En los animales el amanecer es el comienzo de la vida; mejor dicho la forma colectiva de ver la vida. Su amanecer es un despertador preparador de la alquimia para un nuevo día. Como atomizador de vida les impulsa a conseguir alimentos y pasar la mitad de la vida comiendo o rumiando. En los animales el organismo y el ambiente dicta las pautas, comparten el ordenamiento del quehacer ecuacional que cumple la maza y el apetito digestivo en conjunto con el cerebro; pautan su voluntad de comer y no ser comido. Su vegetabilidad los hace cumplir con su programa alimenticio-y los invita hacer una pausa o, disminuir el ritmo de su desinteresada vida.

El hombre debe asumir el control de su propio destino y armonizar con la naturaleza. Trataba yo de descifrar el lenguaje filosófico callejero de su provocativo análisis, desmenuzaron nuestro cuerpo y alma. ¡Que cosa buena no expresaba! Encontraron además, un aspecto hibrido de esa fusión inequívoca entre varias culturas; que los rusos se nos muestran adelantados 100 años a la época nuestra.

La Unión Soviética, se mantuvo casi aislada de otros continentes; cerco celosamente sus costumbres como un aspecto descifrado con un alto grado de su existir. Los dominicanos en cambio, hemos fabricado un nuevo modo de resistir con nuestras propias definiciones y tradiciones tanto en el campo de la política como en lo económico. Pero lo más esencial de todo esto es que nunca hemos analizado si estas tradiciones nos prestan un servicio especial para la subsistencia absoluta y provechosa.

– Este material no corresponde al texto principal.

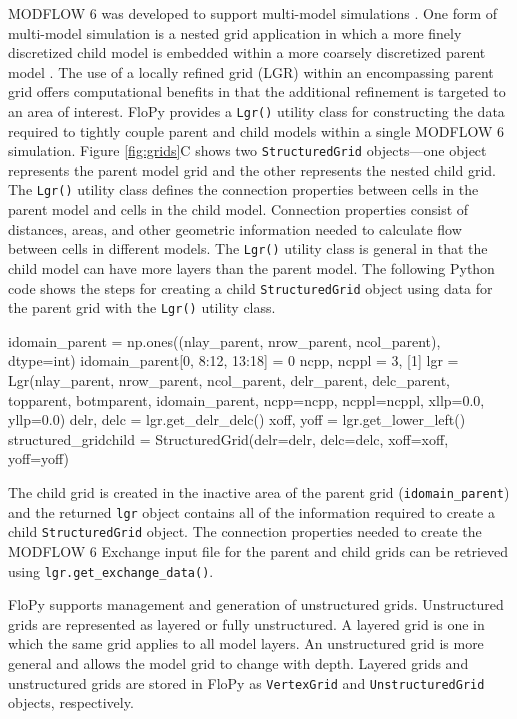 \documentclass[12pt, oneside]{article}  	%
\begin{document}
MODFLOW 6 was developed to support multi-model simulations \citep{modflow6framework}. One form of multi-model simulation is a nested grid application in which a more finely discretized child model is embedded within a more coarsely discretized parent model \citep{modflowlgr, vilhelmsen2012evaluation, modflowlgr2, fienen2022simulation}. The use of a locally refined grid (LGR) within an encompassing parent grid offers computational benefits in that the additional refinement is targeted to an area of interest. FloPy provides a \texttt{Lgr()} utility class for constructing the data required to tightly couple parent and child models within a single MODFLOW 6 simulation. Figure \ref{fig:grids}C shows two \texttt{StructuredGrid} objects---one object represents the parent model grid and the other represents the nested child grid. The \texttt{Lgr()} utility class defines the connection properties between cells in the parent model and cells in the child model. Connection properties consist of distances, areas, and other geometric information needed to calculate flow between cells in different models. The \texttt{Lgr()} utility class is general in that the child model can have more layers than the parent model. The following Python code shows the steps for creating a child \texttt{StructuredGrid} object using data for the parent grid with the \texttt{Lgr()} utility class.

\begin{python}
idomain_parent = np.ones((nlay_parent, nrow_parent, ncol_parent), dtype=int)
idomain_parent[0, 8:12, 13:18] = 0
ncpp, ncppl = 3, [1]
lgr = Lgr(nlay_parent, nrow_parent, ncol_parent,
          delr_parent, delc_parent, topparent, botmparent,
          idomain_parent, ncpp=ncpp, ncppl=ncppl, 
          xllp=0.0, yllp=0.0)
delr, delc = lgr.get_delr_delc()
xoff, yoff = lgr.get_lower_left()
structured_gridchild = StructuredGrid(delr=delr, delc=delc,
                                      xoff=xoff, yoff=yoff)
\end{python}

\noindent The child grid is created in the inactive area of the parent grid (\texttt{idomain\_parent}) and the returned \texttt{lgr} object contains all of the information required to create a child \texttt{StructuredGrid} object. The connection properties needed to create the MODFLOW 6 Exchange input file for the parent and child grids can be retrieved using \texttt{lgr.get\_exchange\_data()}.

FloPy supports management and generation of unstructured grids. Unstructured grids are represented as layered or fully unstructured. A layered grid is one in which the same grid applies to all model layers. An unstructured grid is more general and allows the model grid to change with depth. Layered grids and unstructured grids are stored in FloPy as \texttt{VertexGrid} and \texttt{UnstructuredGrid} objects, respectively.
\end{document}
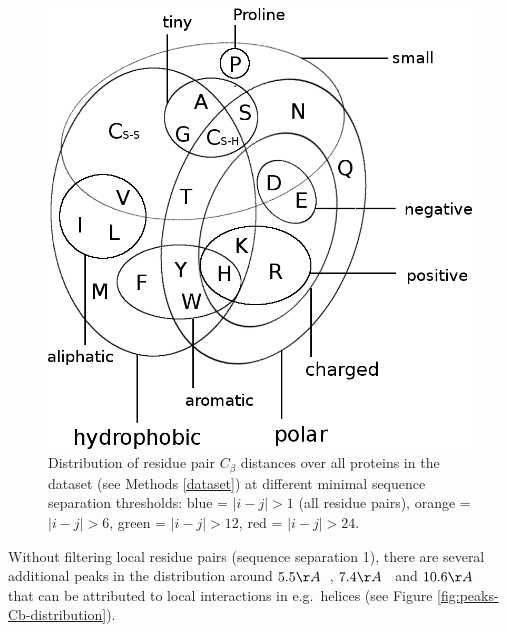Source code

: \documentclass[12pt,a4paper,twoside]{book}
\newcommand{\Cb}{C_\beta}
\theoremstyle{definition}
\theoremstyle{definition}
\theoremstyle{remark}
\begin{document}
\begin{figure}
\includegraphics[width=1\linewidth]{img/amino_acid_physico_chemical_properties_venn_diagramm} \caption{Distribution of residue pair \(\Cb\)
distances over all proteins in the dataset (see Methods \ref{dataset})
at different minimal sequence separation thresholds: blue =
\(|i-j| > 1\) (all residue pairs), orange = \(|i-j| > 6\), green =
\(|i-j| > 12\), red = \(|i-j| > 24\).}\label{fig:Cb-distribution}
\end{figure}

Without filtering local residue pairs (sequence separation 1), there are
several additional peaks in the distribution around \(5.5\AA \; \;\),
\(7.4\AA \; \;\) and \(10.6\AA \; \;\) that can be attributed to local
interactions in e.g.~helices (see Figure
\ref{fig:peaks-Cb-distribution}).
\end{document}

Literalmente los rusos han descrito todo lo que pensamos sentimos y creemos; y dicen, que aunque el precio sea la perdida de la paz y la patria no se puede alterar el producto. Consiguieron absorber y llevarse una confusión con respecto a nuestra identidad, creen que todo el mundo puede manipularnos en cualquier circunstancia. No se equivocaron para las elecciones.

¡La sorprendí de espalda cuando miraba al Sol! – No podemos cambiar el mundo pero si el rumbo de nuestro país: le dije.